Le Pen & co. Sono le urne, altro che populismo

Alberto Bagnai 28 Maggio 2014

Non vorrei sembrare riduttivo, ma credo che il risultato delle elezioni europee (Le Pen, Ukip) possa essere letto alla luce di tre citazioni.

Krugman (Fortune, 1998): «il pericolo immediato ed evidente è che l’Europa diventi “giapponese”: che scivoli inesorabilmente nella deflazione, e che quando i banchieri centrali alla fine decideranno di allentare la tensione sarà troppo tardi».

Draghi (Ansa, 21 novembre 2013): «non c’è un rischio deflazione e con la ripresa ci attendiamo che l’inflazione ritorni vicino al 2%».

Draghi (Ansa, 27 maggio 2014): «Siamo consapevoli dei rischi di un periodo troppo lungo di bassa inflazione”, “sono fiducioso, riporteremo l’inflazione vicina ma al di sotto del 2% come da mandato».

Ops! Sta succedendo quanto previsto da Krugman. E voi direte: sì, ma questa è economia, che c’entra con la politica?

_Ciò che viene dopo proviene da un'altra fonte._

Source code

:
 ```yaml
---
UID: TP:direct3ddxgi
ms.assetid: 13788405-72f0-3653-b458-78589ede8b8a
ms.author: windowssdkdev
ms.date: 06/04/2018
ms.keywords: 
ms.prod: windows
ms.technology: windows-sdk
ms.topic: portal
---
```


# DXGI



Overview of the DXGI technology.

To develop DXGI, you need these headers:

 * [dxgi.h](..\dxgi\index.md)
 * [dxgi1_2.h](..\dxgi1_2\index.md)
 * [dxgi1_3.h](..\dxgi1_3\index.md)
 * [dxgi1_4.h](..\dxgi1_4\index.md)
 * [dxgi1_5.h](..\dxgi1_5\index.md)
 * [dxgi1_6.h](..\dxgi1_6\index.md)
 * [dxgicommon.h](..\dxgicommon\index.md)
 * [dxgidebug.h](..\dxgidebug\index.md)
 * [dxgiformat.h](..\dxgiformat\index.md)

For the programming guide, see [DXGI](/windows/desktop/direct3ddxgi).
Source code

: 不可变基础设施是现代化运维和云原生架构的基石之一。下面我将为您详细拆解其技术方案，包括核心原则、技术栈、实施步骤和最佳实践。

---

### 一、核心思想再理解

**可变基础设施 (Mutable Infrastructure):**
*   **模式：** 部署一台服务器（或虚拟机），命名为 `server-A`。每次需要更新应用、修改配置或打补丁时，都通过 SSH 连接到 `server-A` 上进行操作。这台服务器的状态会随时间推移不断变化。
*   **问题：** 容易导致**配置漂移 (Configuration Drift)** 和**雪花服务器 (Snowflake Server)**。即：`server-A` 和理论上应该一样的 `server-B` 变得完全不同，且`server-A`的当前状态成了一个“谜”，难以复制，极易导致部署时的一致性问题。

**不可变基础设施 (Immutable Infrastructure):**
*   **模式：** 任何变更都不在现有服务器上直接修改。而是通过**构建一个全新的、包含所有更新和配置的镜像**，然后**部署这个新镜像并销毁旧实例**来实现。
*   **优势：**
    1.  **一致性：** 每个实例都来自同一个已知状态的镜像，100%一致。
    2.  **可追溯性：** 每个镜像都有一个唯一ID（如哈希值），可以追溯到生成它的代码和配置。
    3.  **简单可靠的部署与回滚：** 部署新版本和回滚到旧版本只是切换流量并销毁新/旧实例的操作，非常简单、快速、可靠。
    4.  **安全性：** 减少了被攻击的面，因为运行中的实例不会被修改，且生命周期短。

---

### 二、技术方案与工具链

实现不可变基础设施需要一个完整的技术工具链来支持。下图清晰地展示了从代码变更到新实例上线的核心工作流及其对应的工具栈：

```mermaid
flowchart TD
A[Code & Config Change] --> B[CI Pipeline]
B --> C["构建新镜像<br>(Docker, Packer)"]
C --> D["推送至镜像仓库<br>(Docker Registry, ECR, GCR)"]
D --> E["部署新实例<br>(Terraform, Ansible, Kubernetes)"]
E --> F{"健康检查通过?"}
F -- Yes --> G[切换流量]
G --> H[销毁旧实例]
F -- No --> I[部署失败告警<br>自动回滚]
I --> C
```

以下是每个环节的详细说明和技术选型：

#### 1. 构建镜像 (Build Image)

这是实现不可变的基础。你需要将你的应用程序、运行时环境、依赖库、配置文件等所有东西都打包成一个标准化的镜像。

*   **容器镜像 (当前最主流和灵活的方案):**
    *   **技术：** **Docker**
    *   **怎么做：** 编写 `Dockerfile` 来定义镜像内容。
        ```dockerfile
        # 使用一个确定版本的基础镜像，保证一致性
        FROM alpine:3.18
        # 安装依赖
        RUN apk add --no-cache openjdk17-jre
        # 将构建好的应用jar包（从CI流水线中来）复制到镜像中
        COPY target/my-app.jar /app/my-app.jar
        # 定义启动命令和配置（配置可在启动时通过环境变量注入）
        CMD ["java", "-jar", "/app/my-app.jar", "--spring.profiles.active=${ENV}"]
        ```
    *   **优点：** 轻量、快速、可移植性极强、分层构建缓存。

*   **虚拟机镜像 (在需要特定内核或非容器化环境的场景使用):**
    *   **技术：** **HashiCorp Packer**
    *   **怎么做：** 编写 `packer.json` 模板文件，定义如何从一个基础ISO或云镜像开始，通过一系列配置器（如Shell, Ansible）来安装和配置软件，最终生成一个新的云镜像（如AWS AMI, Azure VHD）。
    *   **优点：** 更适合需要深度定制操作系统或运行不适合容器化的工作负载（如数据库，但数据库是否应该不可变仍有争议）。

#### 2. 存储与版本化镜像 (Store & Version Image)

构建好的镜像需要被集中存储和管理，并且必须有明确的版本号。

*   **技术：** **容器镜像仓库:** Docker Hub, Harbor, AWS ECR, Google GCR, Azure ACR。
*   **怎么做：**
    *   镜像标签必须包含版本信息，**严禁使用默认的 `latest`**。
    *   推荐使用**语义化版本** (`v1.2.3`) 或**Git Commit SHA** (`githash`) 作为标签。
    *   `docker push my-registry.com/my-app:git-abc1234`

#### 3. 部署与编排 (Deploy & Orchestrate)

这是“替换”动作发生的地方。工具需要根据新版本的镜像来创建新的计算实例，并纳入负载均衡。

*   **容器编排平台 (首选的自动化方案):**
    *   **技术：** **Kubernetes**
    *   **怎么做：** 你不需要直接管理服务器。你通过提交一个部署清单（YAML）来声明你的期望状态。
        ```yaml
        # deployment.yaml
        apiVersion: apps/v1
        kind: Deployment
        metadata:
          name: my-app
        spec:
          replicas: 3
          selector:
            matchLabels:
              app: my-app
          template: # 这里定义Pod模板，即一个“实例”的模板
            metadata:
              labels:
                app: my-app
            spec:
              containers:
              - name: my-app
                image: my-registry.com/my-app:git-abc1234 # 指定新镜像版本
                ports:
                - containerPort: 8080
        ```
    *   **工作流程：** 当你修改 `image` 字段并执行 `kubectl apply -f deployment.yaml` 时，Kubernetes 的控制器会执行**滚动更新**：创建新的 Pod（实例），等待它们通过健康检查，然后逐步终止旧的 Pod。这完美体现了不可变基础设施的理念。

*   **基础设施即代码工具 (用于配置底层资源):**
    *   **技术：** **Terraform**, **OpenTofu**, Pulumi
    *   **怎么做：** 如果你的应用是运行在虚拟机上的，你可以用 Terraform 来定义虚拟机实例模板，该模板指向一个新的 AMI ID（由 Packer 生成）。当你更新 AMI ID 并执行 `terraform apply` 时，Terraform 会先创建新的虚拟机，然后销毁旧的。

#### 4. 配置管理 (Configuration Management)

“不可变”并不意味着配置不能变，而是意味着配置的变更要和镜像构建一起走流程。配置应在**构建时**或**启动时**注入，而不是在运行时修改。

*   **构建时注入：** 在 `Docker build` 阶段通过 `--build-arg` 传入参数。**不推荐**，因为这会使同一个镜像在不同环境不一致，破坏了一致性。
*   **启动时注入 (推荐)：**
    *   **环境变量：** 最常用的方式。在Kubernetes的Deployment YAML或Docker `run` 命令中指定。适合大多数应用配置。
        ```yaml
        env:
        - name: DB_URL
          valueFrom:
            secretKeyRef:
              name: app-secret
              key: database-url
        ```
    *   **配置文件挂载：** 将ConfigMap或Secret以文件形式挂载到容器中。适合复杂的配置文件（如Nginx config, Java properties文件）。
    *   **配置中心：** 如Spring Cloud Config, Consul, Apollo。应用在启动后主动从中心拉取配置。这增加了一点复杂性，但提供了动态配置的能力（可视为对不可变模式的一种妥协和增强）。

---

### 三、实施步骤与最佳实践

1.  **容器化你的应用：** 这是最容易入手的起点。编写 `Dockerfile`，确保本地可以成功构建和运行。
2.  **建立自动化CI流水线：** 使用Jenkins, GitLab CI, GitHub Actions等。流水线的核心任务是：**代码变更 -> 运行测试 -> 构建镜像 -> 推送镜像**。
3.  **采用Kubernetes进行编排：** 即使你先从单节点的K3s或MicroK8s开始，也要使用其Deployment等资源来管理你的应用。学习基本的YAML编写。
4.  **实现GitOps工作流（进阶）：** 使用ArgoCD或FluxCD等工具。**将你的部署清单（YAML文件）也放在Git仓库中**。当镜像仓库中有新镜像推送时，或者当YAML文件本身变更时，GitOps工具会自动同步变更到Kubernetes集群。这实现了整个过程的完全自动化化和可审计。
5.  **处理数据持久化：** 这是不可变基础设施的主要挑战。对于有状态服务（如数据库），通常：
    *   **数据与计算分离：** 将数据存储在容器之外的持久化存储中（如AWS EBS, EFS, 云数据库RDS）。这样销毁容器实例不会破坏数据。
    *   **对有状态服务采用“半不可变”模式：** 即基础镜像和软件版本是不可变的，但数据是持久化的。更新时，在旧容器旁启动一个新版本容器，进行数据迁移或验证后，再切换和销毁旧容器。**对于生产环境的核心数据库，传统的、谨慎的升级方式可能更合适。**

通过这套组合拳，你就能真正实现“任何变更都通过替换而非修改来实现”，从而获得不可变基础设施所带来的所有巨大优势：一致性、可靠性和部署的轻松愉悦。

Lo spiega Draghi, che richiesto di pronunciarsi sulla possibilità di avere un obiettivo di inflazione più alto, risponde testuale: “non voglio neanche pensare” cosa significherebbe per la Germania. Ma questo ce lo ha spiegato Tobias Piller, corrispondente della «FAZ», intervistato da TgCom24 l’8 novembre 2013: da creditore, la Germania teme l’inflazione, perché questa diluirebbe il valore dei suoi crediti.

I suoi interessi, come Piller ammette con onestà, “sono opposti” a quelli dei paesi del Sud, che avrebbero bisogno di più crescita e inflazione per rientrare più in fretta dai propri debiti. Ecco cosa c’entra la politica: caro Draghi, che te ne importa di quello che direbbe la Germania di un target di inflazione più alto? Quel target non è mica nei Trattati: è deciso dalla Bce. Allora ammetti che la Bce non è indipendente? Che non persegue un comune interesse?

Ecco, questo è il problema politico: la Bce, Banca centrale di nessuno Stato, parteggia per uno Stato membro dell’Eurozona i cui interessi sono opposti a quelli degli altri tre più grandi: Francia, Spagna, Italia. I cittadini europei sono stanchi di istituzioni sovranazionali (come la Bce e la Commissione) e governi nazionali che agiscono per conto (anche se non in nome) della Germania. Era previsto (non solo da Krugman) che l’interesse dello Stato più forte collidesse con quello della maggioranza degli europei.

Ora i nodi stanno venendo al pettine. È la democrazia, bellezza! Tu chiamala, se vuoi, populismo.